Das Schlepperwesen war jahrzehntelang fest in der Hand von etablierten Syndikaten mit Schwerpunkten in Istanbul, Ankara und Griechenland. Sie verfügen über Strukturen nach Nordafrika und Asien. Bei ihnen können Flüchtlinge eine Reise nach Europa in einem Stück buchen und müssen sich an den jeweiligen Grenzen keine Gedanken um das Fortkommen machen. Es ist immer jemand von der Organisation da, der weiterhilft.

Aber auch diese "alteingesessenen" Syndikate sind mit dem gegenwärtigen Rekordansturm überfordert. Das führt dazu, dass auch alle anderen Ostbanden die Flüchtlinge als neues "Geschäftsmodell" vereinnahmen. Auch jene, die bisher südamerikanisches Suchtgift über die klassische Balkanroute geschmuggelt haben.

Europol

Nach einer Einschätzung von Europol-Chef Rob Wainwright sollen etwa 30.000 Kriminelle in das Schleusergeschäft involviert sein. Europol bearbeitet dieses Jahr bereits 1400 Verdachtsfälle. Frontex-Sprecherin Izabella Cooper erklärt den Trend. Demnach würden sich immer mehr lokale, kriminelle Gruppe für Menschenschmuggel interessieren und mithilfe von Afghanen und Syrern Kontakte zu den Flüchtlingen knüpfen.
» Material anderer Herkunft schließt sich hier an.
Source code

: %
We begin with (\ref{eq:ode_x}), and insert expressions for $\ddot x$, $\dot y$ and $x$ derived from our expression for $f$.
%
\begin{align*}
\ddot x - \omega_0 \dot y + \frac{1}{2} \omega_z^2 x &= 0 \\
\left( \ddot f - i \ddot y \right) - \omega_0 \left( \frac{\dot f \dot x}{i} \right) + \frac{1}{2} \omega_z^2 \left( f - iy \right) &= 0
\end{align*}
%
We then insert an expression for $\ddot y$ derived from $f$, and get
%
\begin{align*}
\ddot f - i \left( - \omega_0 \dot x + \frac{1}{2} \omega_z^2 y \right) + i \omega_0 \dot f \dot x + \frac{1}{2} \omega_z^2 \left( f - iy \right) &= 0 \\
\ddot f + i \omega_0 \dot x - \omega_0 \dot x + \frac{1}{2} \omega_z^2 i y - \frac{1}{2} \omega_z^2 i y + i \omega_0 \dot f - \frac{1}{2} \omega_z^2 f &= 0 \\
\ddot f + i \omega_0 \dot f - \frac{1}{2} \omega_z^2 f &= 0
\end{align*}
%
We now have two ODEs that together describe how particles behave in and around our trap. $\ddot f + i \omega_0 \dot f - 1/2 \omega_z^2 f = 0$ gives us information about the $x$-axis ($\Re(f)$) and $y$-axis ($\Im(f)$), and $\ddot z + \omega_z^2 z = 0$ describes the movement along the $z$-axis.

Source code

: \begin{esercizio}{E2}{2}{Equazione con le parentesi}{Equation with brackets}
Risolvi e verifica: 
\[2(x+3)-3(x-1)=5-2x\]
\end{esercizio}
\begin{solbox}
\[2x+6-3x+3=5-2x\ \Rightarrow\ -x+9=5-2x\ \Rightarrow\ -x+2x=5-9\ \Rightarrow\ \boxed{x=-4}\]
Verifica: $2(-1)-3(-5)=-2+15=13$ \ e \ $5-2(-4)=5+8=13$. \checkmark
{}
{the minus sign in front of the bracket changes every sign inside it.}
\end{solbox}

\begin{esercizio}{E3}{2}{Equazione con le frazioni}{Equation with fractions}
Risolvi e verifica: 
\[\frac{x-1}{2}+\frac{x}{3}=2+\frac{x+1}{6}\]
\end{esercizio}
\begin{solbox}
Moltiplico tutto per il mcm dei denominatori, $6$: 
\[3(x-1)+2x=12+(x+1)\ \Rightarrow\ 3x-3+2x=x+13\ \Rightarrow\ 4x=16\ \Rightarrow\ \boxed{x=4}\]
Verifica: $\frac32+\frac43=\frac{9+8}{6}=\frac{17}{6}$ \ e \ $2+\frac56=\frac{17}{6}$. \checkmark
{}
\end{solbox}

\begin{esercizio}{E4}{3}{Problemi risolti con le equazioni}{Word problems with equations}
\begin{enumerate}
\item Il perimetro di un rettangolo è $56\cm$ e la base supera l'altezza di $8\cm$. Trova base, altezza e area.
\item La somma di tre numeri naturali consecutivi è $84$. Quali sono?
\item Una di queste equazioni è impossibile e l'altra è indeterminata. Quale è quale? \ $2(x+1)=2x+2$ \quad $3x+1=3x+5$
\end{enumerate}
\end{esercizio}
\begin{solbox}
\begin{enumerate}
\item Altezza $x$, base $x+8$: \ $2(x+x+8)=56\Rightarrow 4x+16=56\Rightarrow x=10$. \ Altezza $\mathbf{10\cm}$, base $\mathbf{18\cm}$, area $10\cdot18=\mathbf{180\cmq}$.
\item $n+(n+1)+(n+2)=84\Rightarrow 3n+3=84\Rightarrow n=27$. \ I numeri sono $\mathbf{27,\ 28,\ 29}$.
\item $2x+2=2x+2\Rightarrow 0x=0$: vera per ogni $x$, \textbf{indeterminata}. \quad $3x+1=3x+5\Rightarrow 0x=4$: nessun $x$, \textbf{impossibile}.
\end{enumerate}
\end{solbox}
Für die Flüchtlinge ist diese Entwicklung eine ernsthafte Bedrohung. Denn die bisher tätigen Schleusergruppen waren am Erfolg interessiert. Wäre ein Flüchtling nicht ans Ziel oder sogar zu Tode gekommen, hätte das die Arbeit der Werber in den Herkunftsländern massiv erschwert. Nicht so zuverlässig agieren hingegen die Balkan-Banden. Das wissen auch die Flüchtlinge.

Betrüger

So erzählte ein Iraker, der mit seiner Frau und zwei Kindern am Bahnhof Keleti gestrandet war, dem KURIER von seiner Angst, betrogen zu werden. Denn Schleuser hatten ihm zugesagt, ihn und seine Familie für sein letztes Geld nach München zu bringen. Zahlen müsse er aber im Vorhinein. Das hatte bei dem Mann Ängste ausgelöst. Zu Recht, wie man aus zahlreichen Vorfällen weiß, bei denen Flüchtlinge auf österreichischen Autobahnen ausgesetzt wurden. In einem Fall wurden Flüchtlinge vor ein Supermarkt-Portal gesetzt, und ihnen erklärt, das sei ein Grenzübergang.

Den neuen Schleuserbanden fehlt aber nicht nur die Zuverlässigkeit, sondern auch der Sachverstand. Kriminalisten gehen davon aus, dass hinter den A4-Tätern keine Profis standen. Denn so einer Organisation wäre es nicht passiert, das die Flüchtlinge ersticken. Und wenn doch, hätten die Täter den Lkw verschwinden lassen.